SUPPLIED RECORDS
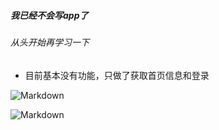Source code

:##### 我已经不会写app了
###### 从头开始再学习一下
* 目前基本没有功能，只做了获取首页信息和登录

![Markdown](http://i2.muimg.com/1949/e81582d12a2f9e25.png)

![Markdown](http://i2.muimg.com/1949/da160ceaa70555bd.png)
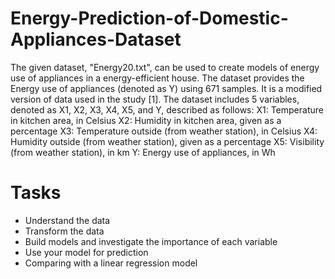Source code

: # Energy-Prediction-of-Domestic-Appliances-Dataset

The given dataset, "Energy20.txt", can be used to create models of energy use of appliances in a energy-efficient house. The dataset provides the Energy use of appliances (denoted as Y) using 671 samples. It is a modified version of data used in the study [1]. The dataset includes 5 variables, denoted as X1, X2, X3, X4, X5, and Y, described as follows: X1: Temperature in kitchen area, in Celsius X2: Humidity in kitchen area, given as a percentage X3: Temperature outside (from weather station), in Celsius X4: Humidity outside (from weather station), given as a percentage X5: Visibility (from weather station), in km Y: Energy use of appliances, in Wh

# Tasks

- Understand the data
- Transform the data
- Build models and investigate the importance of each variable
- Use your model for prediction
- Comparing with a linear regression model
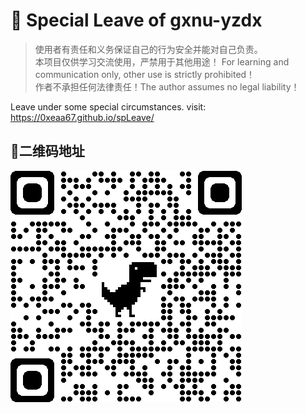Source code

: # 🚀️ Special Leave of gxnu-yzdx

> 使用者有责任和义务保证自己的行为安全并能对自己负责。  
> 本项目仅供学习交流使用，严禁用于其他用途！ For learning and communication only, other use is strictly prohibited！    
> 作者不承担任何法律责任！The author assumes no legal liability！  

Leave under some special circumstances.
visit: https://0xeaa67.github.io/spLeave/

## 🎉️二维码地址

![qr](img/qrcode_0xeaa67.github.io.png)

--

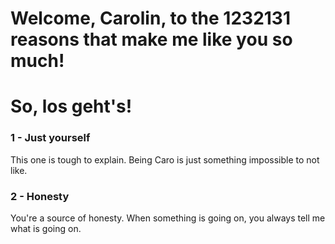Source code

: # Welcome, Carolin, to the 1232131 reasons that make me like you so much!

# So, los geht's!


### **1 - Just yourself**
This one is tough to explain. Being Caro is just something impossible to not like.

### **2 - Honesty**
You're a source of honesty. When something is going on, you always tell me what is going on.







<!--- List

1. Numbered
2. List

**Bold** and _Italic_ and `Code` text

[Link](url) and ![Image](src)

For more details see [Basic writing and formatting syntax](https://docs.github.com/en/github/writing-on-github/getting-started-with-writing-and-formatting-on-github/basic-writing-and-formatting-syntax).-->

REQUIRED ACTION
All lines above holding the word "models" make up the answer; copy each one.

ANSWER BOX
The given dataset, "Energy20.txt", can be used to create models of energy use of appliances in a energy-efficient house. The dataset provides the Energy use of appliances (denoted as Y) using 671 samples. It is a modified version of data used in the study [1]. The dataset includes 5 variables, denoted as X1, X2, X3, X4, X5, and Y, described as follows: X1: Temperature in kitchen area, in Celsius X2: Humidity in kitchen area, given as a percentage X3: Temperature outside (from weather station), in Celsius X4: Humidity outside (from weather station), given as a percentage X5: Visibility (from weather station), in km Y: Energy use of appliances, in Wh
- Build models and investigate the importance of each variable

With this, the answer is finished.